The sidewalk in front of the Bebop Club on the other side of Via dei Servi was crowded with young people who were making so much noise that she almost didn’t recognize the song that was being piped out into the street:
Oh, baby don’t you want to go
Oh, baby don’t you want to go
Back to the land of California
to my sweet home Chicago
It was a song her father had sung, and now, on this cool September evening, it overwhelmed her, as if someone had stuck a knife in her ribs.
She’d lived in Italy for almost twenty-four years. She missed her parents, but they were dead, so she might as well miss them in Italy as in the States. She missed her sisters too, but one lived in California and one in Florida, so living in Florence she probably saw more of them than if she’d been living at home. In Chicago, that is. And they thought nothing of sending a niece or a nephew to spend a month or two or three with their aunt Margot in Italy; Aunt Margot, who taught them things that they hadn’t been taught at home. So what? If they wanted to know why she wasn’t married, she told them. Why not? She liked living in a big apartment in Piazza Santa Croce and running her own book conservation workshop, or studio, on Lungarno Guicciardini, between the Chiesa Presbiteriana and the British Institute.
MARGOT HARRINGTON
RESTAURAZIONE DEI LIBRI ANTICHI
And she didn’t want to live or work anywhere else, not London, not New York, not even Rome.

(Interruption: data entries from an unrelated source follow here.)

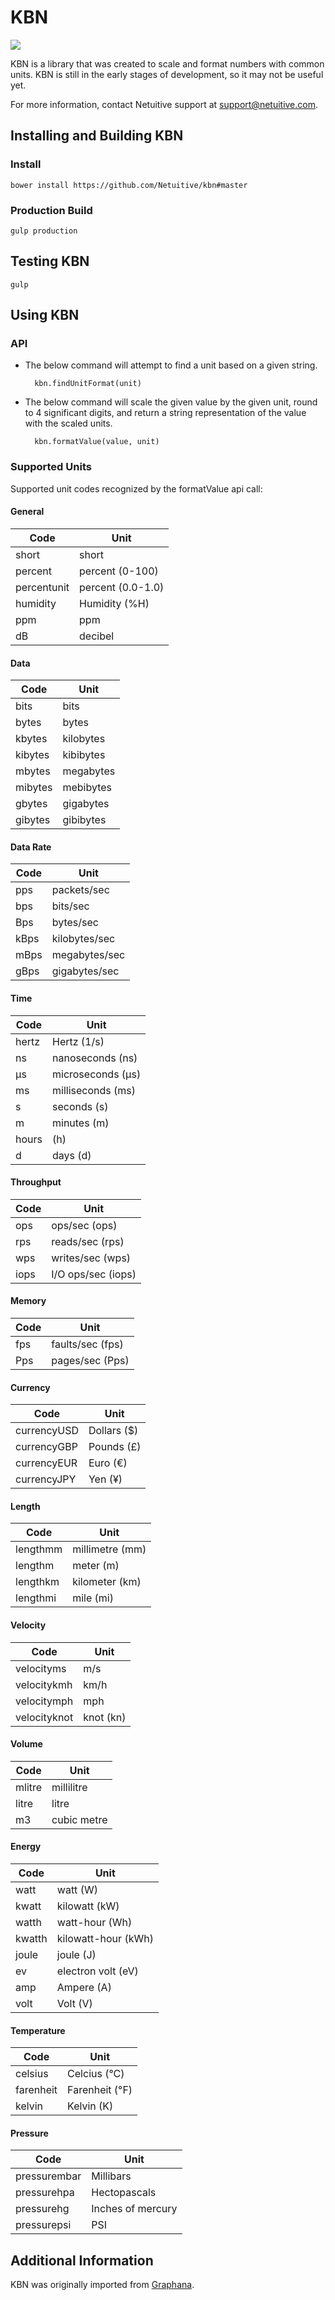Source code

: KBN
=====

<img src="https://travis-ci.org/Netuitive/kbn.svg?branch=master"/>

KBN is a library that was created to scale and format numbers with common units. KBN is still in the early stages of development, so it may not be useful yet.

For more information, contact Netuitive support at [support@netuitive.com](mailto:support@netuitive.com).

Installing and Building KBN
----------------------------

### Install

    bower install https://github.com/Netuitive/kbn#master


### Production Build

    gulp production


Testing KBN
------------

    gulp


Using KBN
----------

### API

* The below command will attempt to find a unit based on a given string.

        kbn.findUnitFormat(unit)

* The below command will scale the given value by the given unit, round to 4 significant digits, and return a string representation of the value with the scaled units.

        kbn.formatValue(value, unit)

### Supported Units

Supported unit codes recognized by the formatValue api call:

#### General

| Code | Unit |
|------|------|
| short | short |
| percent | percent (0-100) |
| percentunit | percent (0.0-1.0) |
| humidity | Humidity (%H) |
| ppm | ppm |
| dB | decibel |

#### Data

| Code | Unit |
|------|------|
| bits | bits |
| bytes | bytes |
| kbytes | kilobytes |
| kibytes | kibibytes |
| mbytes | megabytes |
| mibytes | mebibytes |
| gbytes | gigabytes |
| gibytes | gibibytes |

#### Data Rate

| Code | Unit |
|------|------|
| pps | packets/sec |
| bps | bits/sec |
| Bps | bytes/sec |
| kBps | kilobytes/sec |
| mBps | megabytes/sec |
| gBps | gigabytes/sec |

#### Time

| Code | Unit |
|------|------|
| hertz | Hertz (1/s) |
| ns | nanoseconds (ns) |
| µs | microseconds (µs) |
| ms | milliseconds (ms) |
| s | seconds (s) |
| m | minutes (m) |
| hours | (h) |
| d | days (d) |

#### Throughput

| Code | Unit |
|------|------|
| ops | ops/sec (ops) |
| rps | reads/sec (rps) |
| wps | writes/sec (wps) |
| iops | I/O ops/sec (iops) |

#### Memory

| Code | Unit |
|------|------|
| fps | faults/sec (fps) |
| Pps | pages/sec (Pps) |

#### Currency

| Code | Unit |
|------|------|
| currencyUSD | Dollars ($) |
| currencyGBP | Pounds (£) |
| currencyEUR | Euro (€) |
| currencyJPY | Yen (¥) |

#### Length

| Code | Unit |
|------|------|
| lengthmm | millimetre (mm) |
| lengthm | meter (m) |
| lengthkm | kilometer (km) |
| lengthmi | mile (mi) |

#### Velocity

| Code | Unit |
|------|------|
| velocityms | m/s |
| velocitykmh | km/h |
| velocitymph | mph |
| velocityknot | knot (kn) |

#### Volume

| Code | Unit |
|------|------|
| mlitre | millilitre |
| litre | litre |
| m3 | cubic metre |

#### Energy

| Code | Unit |
|------|------|
| watt | watt (W) |
| kwatt | kilowatt (kW) |
| watth | watt-hour (Wh) |
| kwatth | kilowatt-hour (kWh) |
| joule | joule (J) |
| ev | electron volt (eV) |
| amp | Ampere (A) |
| volt | Volt (V) |

#### Temperature

| Code | Unit |
|------|------|
| celsius | Celcius (°C)  |
| farenheit | Farenheit (°F) |
| kelvin | Kelvin (K) |

#### Pressure

| Code | Unit |
|------|------|
| pressurembar | Millibars |
| pressurehpa | Hectopascals |
| pressurehg | Inches of mercury |
| pressurepsi | PSI |

Additional Information
-----------------------

KBN was originally imported from [Graphana](https://github.com/grafana/grafana/blob/8ee0e5d11f8427b5a68aab69c73c6d4809bdf5bb/public/app/core/utils/kbn.js).
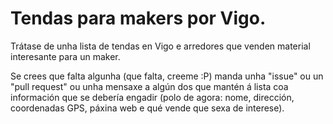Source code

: # Tendas para makers por Vigo.

Trátase de unha lista de tendas en Vigo e arredores que venden material interesante para un maker.

Se crees que falta algunha (que falta, creeme :P) manda unha "issue" ou un "pull request" ou unha mensaxe a algún dos que mantén á lista coa información que se debería engadir (polo de agora: nome, dirección, coordenadas GPS, páxina web e qué vende que sexa de interese).
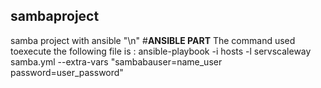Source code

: ## sambaproject
samba project with ansible "\n"
#**ANSIBLE PART**
The command used toexecute the following file is : ansible-playbook -i hosts -l servscaleway samba.yml --extra-vars "sambabauser=name_user password=user_password"

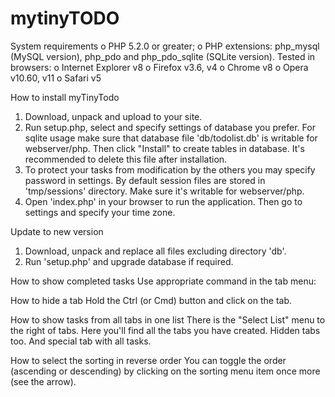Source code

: # mytinyTODO

System requirements
o	PHP 5.2.0 or greater;
o	PHP extensions: php_mysql (MySQL version), php_pdo and php_pdo_sqlite (SQLite version).
Tested in browsers:
o	Internet Explorer v8
o	Firefox v3.6, v4
o	Chrome v8
o	Opera v10.60, v11
o	Safari v5


How to install myTinyTodo
1.	Download, unpack and upload to your site.
2.	Run setup.php, select and specify settings of database you prefer. For sqlite usage make sure that database file 'db/todolist.db' is writable for webserver/php.
Then click "Install" to create tables in database. It's recommended to delete this file after installation.
3.	To protect your tasks from modification by the others you may specify password in settings.
By default session files are stored in 'tmp/sessions' directory. Make sure it's writable for webserver/php.
4.	Open 'index.php' in your browser to run the application. Then go to settings and specify your time zone.


Update to new version
1.	Download, unpack and replace all files excluding directory 'db'.
2.	Run 'setup.php' and upgrade database if required.



How to show completed tasks
Use appropriate command in the tab menu:
  

How to hide a tab
Hold the Ctrl (or Cmd) button and click on the tab.


How to show tasks from all tabs in one list
There is the "Select List" menu to the right of tabs. Here you'll find all the tabs you have created. Hidden tabs too. And special tab with all tasks.
  

How to select the sorting in reverse order
You can toggle the order (ascending or descending) by clicking on the sorting menu item once more (see the arrow).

She got lonely from time to time, but she’d had a string of lovers, most of them married. Well, why not? That’s why she was so beautiful. She hadn’t been beautiful when she first came to Italy, after the big flood in 1966. She’d been mousy. Then for a while she’d been spunky, and then for a while she was handsome, and finally she became beautiful. If enough Italian men tell you you’re beautiful, you become beautiful. That’s why you see so many beautiful women in Italy. If they—her nieces and nephews—wanted to know why she had so many friends, she explained that too. In Italian. Chi ha l’amor nel petto, ha lo spron ne’ fianchi. A spur in the loins. Let them figure it out. They were going to have to learn about these things sometime. It might as well be in Italy, where human nature can be accommodated more easily than in the United States.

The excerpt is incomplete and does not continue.